Source data.
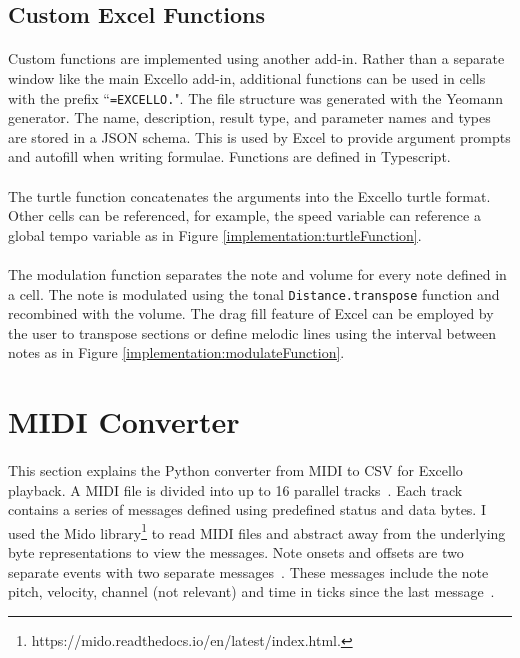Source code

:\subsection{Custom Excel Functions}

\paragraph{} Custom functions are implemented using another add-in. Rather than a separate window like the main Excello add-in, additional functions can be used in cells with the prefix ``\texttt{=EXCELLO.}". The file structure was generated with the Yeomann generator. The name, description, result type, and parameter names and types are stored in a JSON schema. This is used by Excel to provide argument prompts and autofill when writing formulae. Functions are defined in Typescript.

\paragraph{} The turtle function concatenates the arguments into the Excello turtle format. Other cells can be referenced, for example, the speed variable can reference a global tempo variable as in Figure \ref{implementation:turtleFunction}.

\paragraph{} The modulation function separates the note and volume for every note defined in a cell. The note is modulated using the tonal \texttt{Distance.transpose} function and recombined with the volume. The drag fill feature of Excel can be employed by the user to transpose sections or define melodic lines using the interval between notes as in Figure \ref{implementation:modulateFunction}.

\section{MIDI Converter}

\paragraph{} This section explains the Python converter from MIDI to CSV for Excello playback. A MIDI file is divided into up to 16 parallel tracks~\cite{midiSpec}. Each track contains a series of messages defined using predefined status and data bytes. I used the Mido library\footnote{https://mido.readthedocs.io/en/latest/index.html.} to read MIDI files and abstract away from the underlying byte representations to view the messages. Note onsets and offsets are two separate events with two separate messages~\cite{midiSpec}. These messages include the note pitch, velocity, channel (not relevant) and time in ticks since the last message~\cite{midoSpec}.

--

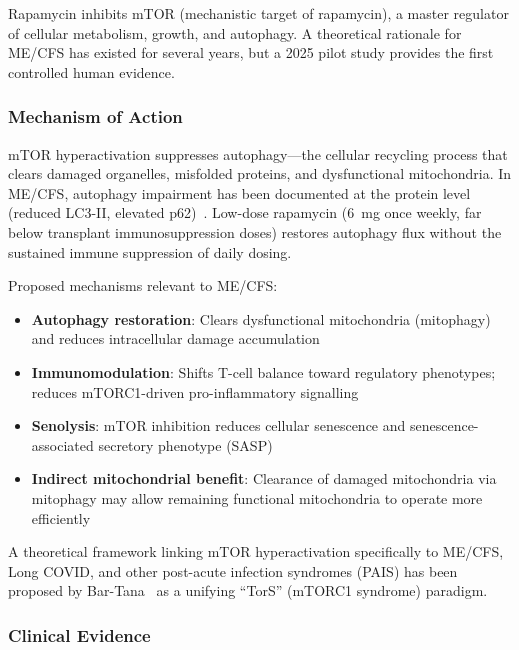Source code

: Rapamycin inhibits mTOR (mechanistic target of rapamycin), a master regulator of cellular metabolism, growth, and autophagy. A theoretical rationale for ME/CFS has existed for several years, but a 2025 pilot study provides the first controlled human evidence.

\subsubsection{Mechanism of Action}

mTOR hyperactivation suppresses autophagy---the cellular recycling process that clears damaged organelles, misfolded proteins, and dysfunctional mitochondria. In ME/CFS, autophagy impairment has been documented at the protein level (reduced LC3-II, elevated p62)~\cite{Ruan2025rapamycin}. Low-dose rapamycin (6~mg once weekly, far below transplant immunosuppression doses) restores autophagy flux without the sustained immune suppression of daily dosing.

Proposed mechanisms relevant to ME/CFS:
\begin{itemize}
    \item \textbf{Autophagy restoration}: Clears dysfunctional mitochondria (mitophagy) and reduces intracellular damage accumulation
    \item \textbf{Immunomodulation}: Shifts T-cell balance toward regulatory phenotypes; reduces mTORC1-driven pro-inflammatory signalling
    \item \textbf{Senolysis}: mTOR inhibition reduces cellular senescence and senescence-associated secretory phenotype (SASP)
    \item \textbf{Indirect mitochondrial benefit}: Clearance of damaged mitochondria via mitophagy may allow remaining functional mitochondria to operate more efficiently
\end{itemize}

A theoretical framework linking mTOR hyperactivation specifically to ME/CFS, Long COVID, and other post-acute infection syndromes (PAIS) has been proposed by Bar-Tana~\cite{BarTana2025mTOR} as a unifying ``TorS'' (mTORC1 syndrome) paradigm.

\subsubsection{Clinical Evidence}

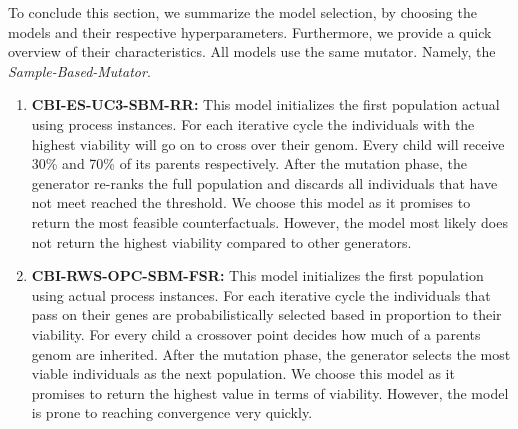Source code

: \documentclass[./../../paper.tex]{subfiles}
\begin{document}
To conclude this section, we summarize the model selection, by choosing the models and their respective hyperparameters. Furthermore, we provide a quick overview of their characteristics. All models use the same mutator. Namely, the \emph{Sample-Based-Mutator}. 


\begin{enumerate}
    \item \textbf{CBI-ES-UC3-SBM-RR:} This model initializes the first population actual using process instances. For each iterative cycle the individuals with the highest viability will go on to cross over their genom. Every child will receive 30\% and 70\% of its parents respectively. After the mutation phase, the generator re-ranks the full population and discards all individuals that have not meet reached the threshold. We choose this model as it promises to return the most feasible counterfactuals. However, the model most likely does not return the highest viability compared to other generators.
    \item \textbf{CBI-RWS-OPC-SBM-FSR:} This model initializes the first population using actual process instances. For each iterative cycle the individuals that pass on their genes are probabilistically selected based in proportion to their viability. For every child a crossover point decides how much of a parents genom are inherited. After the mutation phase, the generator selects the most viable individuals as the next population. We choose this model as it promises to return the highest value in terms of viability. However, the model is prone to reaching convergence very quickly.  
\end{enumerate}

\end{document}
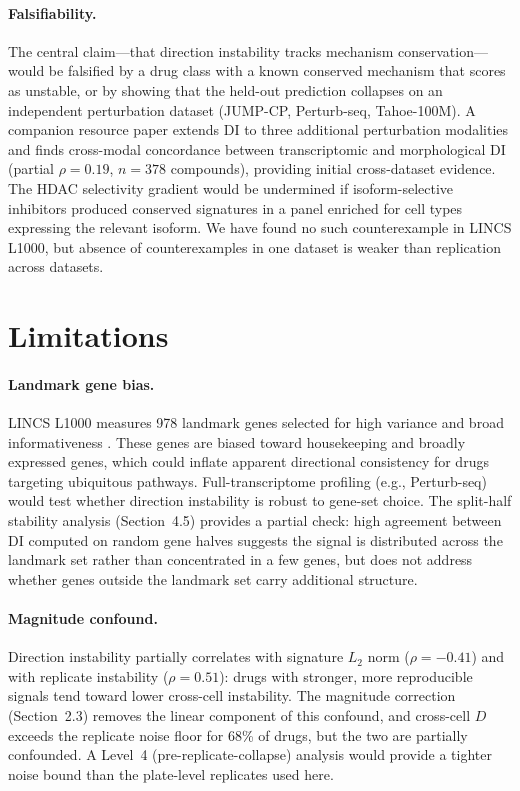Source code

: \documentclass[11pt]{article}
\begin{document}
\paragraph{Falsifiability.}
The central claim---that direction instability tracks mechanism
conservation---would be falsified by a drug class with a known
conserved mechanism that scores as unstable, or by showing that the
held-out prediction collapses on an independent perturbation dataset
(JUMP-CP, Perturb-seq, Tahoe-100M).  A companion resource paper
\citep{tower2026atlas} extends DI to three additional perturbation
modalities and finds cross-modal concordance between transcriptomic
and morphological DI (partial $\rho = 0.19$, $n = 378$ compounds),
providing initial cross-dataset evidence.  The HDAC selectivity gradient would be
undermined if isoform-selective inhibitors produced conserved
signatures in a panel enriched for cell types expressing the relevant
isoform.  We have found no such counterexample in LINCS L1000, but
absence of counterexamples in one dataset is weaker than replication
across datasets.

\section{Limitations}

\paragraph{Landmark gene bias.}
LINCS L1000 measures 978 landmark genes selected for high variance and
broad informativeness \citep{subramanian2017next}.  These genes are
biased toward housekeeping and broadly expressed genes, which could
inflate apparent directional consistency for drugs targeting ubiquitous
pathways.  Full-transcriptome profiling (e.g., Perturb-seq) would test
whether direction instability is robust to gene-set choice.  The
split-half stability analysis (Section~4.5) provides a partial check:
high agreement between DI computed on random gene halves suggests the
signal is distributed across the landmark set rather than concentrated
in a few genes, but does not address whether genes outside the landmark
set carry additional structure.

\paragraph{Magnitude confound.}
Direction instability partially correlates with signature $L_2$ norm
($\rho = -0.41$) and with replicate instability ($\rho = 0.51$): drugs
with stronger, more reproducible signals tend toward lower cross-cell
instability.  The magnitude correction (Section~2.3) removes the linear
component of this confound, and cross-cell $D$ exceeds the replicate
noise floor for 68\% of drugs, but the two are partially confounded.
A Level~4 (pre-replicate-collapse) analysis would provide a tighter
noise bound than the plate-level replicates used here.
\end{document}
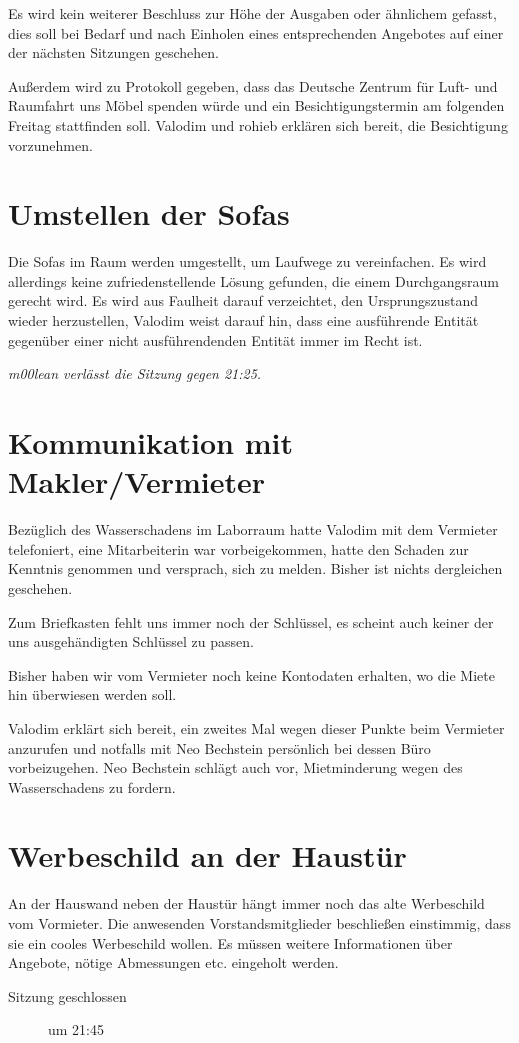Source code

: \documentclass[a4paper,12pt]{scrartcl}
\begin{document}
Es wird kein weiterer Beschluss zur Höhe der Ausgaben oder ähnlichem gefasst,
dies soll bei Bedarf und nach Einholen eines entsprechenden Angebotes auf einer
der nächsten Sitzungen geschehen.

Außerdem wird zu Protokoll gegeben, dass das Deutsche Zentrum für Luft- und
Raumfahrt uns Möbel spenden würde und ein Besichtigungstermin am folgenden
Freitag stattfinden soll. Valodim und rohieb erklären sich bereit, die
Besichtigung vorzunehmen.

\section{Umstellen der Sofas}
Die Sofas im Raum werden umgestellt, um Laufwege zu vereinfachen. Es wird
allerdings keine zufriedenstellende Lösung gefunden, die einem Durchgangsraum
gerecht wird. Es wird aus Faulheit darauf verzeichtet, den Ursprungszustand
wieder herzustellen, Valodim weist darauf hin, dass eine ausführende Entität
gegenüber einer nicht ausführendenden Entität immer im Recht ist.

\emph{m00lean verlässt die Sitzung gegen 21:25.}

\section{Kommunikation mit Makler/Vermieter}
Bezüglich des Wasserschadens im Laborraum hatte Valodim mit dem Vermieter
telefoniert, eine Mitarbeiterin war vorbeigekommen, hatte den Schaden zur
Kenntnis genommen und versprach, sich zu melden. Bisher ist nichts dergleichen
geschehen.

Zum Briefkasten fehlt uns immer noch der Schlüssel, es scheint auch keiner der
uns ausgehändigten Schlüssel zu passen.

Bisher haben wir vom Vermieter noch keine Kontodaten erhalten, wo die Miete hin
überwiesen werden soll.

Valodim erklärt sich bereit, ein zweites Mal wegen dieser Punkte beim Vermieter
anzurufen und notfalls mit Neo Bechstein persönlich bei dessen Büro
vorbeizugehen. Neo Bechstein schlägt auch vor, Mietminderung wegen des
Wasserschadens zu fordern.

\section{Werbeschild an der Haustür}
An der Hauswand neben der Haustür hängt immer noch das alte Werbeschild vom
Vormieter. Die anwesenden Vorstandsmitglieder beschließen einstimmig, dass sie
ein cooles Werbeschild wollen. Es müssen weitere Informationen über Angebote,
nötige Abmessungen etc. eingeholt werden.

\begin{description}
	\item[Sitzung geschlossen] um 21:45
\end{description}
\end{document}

Activity. Of all the lines in the data, count those that contain "auch" and give that figure with nothing else.

Answer below. 2